TCHAIKOVSKY The Nutcracker (Dudamel)
’Tis the season to roast your Nutcrackers by the fire. A year on from my mammoth survey of available recordings (12/17), new recordings of Tchaikovsky’s seasonal confection are ready to tumble in, the first of which comes from Gustavo Dudamel and the Los Angeles Philharmonic Orchestra. Actually, it’s taken an ice age to arrive: this recording was made way back in 2013 in the Walt Disney Concert Hall, so why is it only being released now? The cynic in me suspects it’s to tie in with the release of Disney’s new film The Nutcracker and the Four Realms, for which Dudamel – with the Philharmonia this time – has recorded the (original) soundtrack.
Dudamel’s track record with Tchaikovsky on disc is mixed. Edward Seckerson loved his ‘sinewy, uninhibited’ Fifth Symphony with the Simón Bolívar (4/09 – the finale is devastating), but Andrew Achenbach found his later disc of Shakespeare-inspired tone poems ‘worryingly superficial’ (6/11). So how does his Nutcracker fare? Well, the playing of the LAPO – and how welcome to see the players listed in the booklet – is fabulous, the strings as fine as spun sugar and the brass crisp in the Spanish Dance. The character dances are well drilled, the Arabian Dance seductively paced (much slower than my top picks last Yuletide, Valery Gergiev and Neeme Järvi).

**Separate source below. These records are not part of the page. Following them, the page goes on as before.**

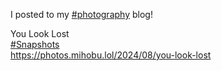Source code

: I posted to my [\#<span>photography</span>](https://social.lol/tags/photography) blog!

You Look Lost  
[\#<span>Snapshots</span>](https://social.lol/tags/Snapshots)  
[<span class="invisible">https://</span><span class="ellipsis">photos.mihobu.lol/2024/08/you-</span><span class="invisible">look-lost</span>](https://photos.mihobu.lol/2024/08/you-look-lost)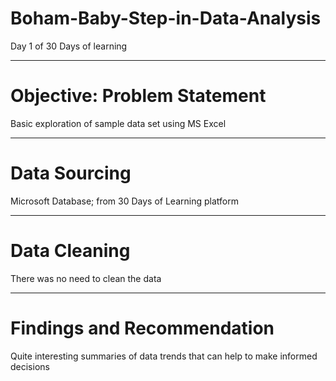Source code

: # Boham-Baby-Step-in-Data-Analysis
Day 1 of 30 Days of learning

----
# Objective: Problem Statement
Basic exploration of sample data set using MS Excel

----
# Data Sourcing 
Microsoft Database; from 30 Days of Learning platform

----
# Data Cleaning
There was no need to clean the data

----
# Findings and Recommendation
Quite interesting summaries of data trends that can help to make informed decisions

The percussion are prominent, especially the celesta – Orrin Howard’s lovely booklet note quotes Tchaikovsky’s letter to his publisher instructing him to keep quiet about his new discovery lest Rimsky-Korsakov or Glazunov should pinch it before the premiere!
The complete ballet comes in at 90 minutes, which is par for the course. But apart from a helter-skelter battle scene from Dudamel, there’s a feeling that everyone is on their best behaviour: the Waltz of the Flowers has a lovely sense of lilt without ever threatening to spiral out of control; the Christmas tree grows at an urgent pace, yet is devoid of sparkle; the Los Angeles Children’s Chorus sing with purity in the Snowflakes but sound recessed and pale. This is a dutiful Nutcracker, but where is the magic?